*Aim of the exercise*: Below are the records; give the number of their lines that contain the word "Disponivel" and nothing more.

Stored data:
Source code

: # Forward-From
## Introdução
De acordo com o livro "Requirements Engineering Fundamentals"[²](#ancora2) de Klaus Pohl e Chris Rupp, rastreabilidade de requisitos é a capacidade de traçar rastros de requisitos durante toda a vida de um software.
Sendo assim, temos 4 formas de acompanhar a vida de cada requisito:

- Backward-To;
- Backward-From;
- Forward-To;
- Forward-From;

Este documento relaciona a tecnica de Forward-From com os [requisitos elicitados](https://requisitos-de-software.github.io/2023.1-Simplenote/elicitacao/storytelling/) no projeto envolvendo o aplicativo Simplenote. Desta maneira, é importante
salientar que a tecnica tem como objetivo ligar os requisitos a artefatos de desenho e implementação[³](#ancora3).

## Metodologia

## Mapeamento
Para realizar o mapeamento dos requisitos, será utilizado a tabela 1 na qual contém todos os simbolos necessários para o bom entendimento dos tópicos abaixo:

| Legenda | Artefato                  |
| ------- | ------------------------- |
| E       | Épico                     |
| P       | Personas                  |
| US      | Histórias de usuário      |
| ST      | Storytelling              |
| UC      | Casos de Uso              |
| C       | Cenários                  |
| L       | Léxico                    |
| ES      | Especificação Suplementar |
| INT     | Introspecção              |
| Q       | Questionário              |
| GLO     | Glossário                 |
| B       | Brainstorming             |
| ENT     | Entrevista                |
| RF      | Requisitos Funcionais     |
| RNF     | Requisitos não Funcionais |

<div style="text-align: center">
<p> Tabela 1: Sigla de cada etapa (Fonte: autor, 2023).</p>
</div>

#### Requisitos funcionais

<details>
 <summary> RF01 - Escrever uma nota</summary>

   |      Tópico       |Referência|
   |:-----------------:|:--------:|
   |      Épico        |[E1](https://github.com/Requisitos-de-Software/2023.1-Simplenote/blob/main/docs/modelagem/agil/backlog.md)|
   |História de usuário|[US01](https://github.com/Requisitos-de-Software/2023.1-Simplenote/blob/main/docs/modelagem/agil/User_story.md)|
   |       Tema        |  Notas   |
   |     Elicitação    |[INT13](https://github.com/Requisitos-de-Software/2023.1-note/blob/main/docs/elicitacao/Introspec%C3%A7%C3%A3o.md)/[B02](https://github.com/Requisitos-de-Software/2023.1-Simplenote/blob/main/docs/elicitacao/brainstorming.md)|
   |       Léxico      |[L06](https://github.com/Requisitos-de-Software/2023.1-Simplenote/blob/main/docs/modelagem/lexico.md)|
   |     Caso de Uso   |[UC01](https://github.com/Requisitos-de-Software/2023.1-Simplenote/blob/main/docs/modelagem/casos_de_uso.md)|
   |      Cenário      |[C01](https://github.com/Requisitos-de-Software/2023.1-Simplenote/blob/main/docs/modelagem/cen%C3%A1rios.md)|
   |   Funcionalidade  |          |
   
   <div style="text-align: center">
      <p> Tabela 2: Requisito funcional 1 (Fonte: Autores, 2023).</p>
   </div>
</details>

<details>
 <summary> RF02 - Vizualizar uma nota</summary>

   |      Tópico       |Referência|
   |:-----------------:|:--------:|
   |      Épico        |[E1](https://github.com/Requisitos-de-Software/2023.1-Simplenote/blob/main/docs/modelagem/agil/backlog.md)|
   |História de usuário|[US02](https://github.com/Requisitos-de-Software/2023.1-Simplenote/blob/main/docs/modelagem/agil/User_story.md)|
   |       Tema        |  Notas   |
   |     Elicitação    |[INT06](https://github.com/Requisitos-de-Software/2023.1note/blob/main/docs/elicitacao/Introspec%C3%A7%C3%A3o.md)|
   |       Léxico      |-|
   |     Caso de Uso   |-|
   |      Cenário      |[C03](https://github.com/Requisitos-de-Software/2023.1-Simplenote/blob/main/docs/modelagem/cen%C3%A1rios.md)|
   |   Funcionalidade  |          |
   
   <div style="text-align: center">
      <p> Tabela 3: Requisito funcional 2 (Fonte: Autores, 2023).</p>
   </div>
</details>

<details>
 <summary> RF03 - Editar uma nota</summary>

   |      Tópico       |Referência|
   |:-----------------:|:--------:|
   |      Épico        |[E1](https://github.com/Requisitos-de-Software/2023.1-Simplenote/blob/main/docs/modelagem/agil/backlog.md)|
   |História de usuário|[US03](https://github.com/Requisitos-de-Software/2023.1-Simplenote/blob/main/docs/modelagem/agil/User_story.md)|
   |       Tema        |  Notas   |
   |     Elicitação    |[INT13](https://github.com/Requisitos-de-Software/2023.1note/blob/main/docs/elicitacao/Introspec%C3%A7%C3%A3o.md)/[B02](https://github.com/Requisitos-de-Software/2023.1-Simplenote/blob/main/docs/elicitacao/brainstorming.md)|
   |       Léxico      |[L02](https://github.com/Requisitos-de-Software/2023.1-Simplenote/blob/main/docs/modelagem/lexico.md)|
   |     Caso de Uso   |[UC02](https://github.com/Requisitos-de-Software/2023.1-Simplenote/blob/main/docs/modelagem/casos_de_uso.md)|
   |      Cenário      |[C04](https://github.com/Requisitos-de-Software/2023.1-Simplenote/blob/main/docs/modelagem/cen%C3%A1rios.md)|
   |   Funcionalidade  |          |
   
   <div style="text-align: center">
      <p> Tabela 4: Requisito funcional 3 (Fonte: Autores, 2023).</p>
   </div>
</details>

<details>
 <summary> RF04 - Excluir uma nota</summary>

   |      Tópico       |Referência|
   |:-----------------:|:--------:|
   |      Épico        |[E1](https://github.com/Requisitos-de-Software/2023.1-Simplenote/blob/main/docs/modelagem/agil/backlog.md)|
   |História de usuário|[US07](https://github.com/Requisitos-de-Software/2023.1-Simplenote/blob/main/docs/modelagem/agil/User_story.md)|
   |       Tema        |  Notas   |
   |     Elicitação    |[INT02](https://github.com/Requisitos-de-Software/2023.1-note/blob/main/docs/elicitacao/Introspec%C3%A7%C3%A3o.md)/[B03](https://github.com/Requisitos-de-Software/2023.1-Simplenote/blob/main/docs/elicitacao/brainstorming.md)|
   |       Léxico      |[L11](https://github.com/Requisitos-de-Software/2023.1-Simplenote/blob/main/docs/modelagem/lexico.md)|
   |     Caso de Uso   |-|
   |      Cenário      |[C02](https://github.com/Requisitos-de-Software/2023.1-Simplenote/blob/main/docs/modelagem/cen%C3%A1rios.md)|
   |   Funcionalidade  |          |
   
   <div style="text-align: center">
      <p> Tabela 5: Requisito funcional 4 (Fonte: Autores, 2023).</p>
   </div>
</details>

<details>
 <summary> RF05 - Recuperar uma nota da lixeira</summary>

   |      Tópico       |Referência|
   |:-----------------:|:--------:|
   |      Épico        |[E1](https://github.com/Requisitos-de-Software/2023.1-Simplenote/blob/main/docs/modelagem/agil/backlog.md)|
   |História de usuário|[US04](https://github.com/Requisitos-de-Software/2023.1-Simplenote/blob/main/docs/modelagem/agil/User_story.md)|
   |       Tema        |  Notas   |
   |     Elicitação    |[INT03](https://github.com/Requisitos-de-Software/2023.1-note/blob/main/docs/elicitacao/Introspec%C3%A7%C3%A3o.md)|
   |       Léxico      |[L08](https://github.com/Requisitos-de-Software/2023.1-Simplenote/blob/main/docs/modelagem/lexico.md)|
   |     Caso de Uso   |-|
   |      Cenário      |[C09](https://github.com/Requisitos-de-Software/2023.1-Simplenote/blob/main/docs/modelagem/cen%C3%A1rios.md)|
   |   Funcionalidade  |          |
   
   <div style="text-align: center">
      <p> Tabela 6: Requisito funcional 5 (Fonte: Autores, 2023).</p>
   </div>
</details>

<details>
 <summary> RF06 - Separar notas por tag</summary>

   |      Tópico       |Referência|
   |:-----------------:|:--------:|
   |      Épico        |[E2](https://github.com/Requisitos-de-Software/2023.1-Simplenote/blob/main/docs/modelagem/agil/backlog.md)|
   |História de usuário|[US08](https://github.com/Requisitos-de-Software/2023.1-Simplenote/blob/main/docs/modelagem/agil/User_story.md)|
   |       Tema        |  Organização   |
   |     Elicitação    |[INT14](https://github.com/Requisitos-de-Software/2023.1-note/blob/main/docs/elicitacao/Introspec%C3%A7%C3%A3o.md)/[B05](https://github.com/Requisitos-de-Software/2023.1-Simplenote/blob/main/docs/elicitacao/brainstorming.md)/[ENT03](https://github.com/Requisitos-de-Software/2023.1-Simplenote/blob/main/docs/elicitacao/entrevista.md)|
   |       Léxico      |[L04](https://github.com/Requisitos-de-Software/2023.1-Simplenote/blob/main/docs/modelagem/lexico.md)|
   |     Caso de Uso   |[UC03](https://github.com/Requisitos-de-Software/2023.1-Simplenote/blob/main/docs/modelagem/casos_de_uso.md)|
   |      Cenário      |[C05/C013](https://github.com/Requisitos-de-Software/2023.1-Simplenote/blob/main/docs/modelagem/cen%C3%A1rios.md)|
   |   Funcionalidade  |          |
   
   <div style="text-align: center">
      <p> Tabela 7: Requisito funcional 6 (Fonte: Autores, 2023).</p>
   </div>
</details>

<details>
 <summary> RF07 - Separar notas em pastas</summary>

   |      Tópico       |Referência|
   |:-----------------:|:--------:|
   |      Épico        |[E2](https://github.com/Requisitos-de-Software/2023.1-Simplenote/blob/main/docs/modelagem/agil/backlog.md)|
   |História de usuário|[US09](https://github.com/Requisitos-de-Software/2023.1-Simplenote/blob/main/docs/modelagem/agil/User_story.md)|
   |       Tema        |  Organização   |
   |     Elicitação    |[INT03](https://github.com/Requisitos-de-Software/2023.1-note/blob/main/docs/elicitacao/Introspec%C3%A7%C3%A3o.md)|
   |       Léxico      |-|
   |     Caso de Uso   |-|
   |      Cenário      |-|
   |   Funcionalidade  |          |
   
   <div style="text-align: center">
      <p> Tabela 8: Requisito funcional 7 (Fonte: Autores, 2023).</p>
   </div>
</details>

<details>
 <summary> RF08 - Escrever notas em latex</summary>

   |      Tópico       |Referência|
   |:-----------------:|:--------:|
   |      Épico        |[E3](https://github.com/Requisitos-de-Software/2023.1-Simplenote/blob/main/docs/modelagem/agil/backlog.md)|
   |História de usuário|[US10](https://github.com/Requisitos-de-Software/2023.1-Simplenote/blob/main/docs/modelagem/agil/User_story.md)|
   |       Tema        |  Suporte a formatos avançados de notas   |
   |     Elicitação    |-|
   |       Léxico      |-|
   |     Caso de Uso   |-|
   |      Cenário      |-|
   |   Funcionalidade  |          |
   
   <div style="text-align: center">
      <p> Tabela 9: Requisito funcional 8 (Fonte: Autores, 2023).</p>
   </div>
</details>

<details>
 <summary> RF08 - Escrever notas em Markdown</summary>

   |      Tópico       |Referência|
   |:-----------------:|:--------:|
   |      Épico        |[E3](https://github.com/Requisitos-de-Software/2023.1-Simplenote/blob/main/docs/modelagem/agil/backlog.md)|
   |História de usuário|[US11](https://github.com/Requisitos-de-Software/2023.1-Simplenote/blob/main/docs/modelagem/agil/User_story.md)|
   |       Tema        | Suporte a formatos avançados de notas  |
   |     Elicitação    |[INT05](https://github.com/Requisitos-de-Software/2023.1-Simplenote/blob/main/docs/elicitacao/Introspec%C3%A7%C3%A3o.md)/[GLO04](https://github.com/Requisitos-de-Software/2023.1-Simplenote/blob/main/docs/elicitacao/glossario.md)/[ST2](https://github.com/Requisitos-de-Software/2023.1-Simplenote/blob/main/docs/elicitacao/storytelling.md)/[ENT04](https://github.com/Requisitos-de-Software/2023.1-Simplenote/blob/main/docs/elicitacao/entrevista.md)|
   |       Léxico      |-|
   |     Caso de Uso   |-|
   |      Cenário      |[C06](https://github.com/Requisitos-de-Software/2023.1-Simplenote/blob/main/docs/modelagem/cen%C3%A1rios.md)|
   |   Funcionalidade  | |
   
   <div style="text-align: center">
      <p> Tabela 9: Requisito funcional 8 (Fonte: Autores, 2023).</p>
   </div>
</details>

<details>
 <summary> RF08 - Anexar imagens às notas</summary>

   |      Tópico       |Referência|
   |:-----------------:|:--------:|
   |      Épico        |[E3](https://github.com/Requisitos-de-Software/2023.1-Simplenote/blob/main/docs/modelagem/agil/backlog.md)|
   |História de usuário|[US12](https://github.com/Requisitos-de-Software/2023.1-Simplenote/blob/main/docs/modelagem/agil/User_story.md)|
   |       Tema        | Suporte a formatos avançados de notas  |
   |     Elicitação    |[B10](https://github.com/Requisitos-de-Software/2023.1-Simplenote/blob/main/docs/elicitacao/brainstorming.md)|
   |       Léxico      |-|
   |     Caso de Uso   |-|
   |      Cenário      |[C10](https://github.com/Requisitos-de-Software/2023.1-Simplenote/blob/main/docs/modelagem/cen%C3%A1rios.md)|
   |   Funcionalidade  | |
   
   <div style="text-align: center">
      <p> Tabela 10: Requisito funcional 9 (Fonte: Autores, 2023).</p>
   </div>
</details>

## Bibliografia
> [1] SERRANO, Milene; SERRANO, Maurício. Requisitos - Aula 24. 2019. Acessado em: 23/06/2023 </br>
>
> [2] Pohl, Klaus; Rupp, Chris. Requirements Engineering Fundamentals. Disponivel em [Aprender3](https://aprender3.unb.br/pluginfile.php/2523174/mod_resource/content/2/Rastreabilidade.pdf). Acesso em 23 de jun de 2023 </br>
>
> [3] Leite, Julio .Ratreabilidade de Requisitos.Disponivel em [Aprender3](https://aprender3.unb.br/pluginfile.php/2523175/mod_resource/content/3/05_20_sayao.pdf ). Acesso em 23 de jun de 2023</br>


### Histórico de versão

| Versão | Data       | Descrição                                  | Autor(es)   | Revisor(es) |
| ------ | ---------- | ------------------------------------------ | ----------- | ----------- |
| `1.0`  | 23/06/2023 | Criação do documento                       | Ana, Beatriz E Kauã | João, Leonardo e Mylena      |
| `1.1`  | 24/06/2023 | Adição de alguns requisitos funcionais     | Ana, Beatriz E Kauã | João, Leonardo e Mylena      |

*Solution*: 2